__Input for this task__
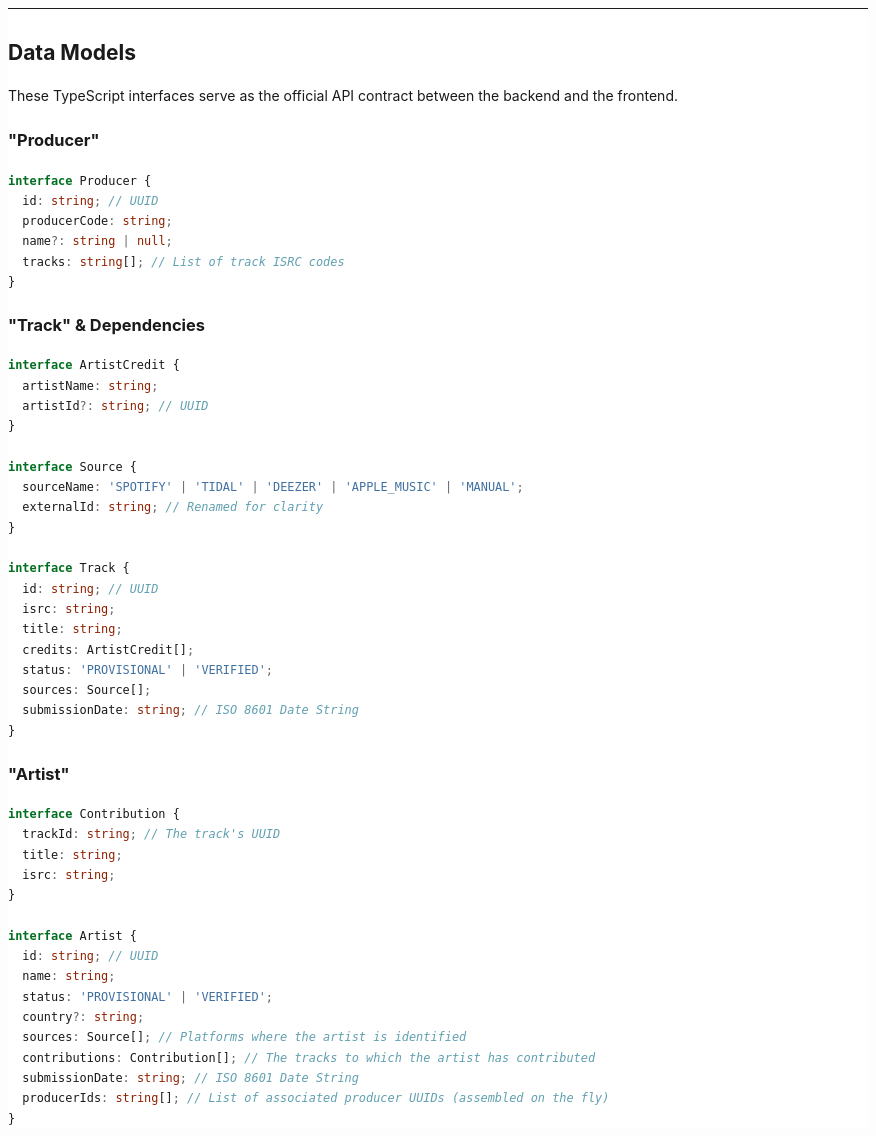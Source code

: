 -----

## Data Models

These TypeScript interfaces serve as the official API contract between the backend and the frontend.

### "Producer"

```typescript
interface Producer {
  id: string; // UUID
  producerCode: string;
  name?: string | null;
  tracks: string[]; // List of track ISRC codes
}
```

### "Track" & Dependencies

```typescript
interface ArtistCredit {
  artistName: string;
  artistId?: string; // UUID
}

interface Source {
  sourceName: 'SPOTIFY' | 'TIDAL' | 'DEEZER' | 'APPLE_MUSIC' | 'MANUAL';
  externalId: string; // Renamed for clarity
}

interface Track {
  id: string; // UUID
  isrc: string;
  title: string;
  credits: ArtistCredit[];
  status: 'PROVISIONAL' | 'VERIFIED';
  sources: Source[];
  submissionDate: string; // ISO 8601 Date String
}
```

### "Artist"

```typescript
interface Contribution {
  trackId: string; // The track's UUID
  title: string;
  isrc: string;
}

interface Artist {
  id: string; // UUID
  name: string;
  status: 'PROVISIONAL' | 'VERIFIED';
  country?: string;
  sources: Source[]; // Platforms where the artist is identified
  contributions: Contribution[]; // The tracks to which the artist has contributed
  submissionDate: string; // ISO 8601 Date String
  producerIds: string[]; // List of associated producer UUIDs (assembled on the fly)
}
```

__What you will do__
All lines in the entries above that include "ArtistCredit" should be found and copied.

__Solution to the exercise__
interface ArtistCredit {
  credits: ArtistCredit[];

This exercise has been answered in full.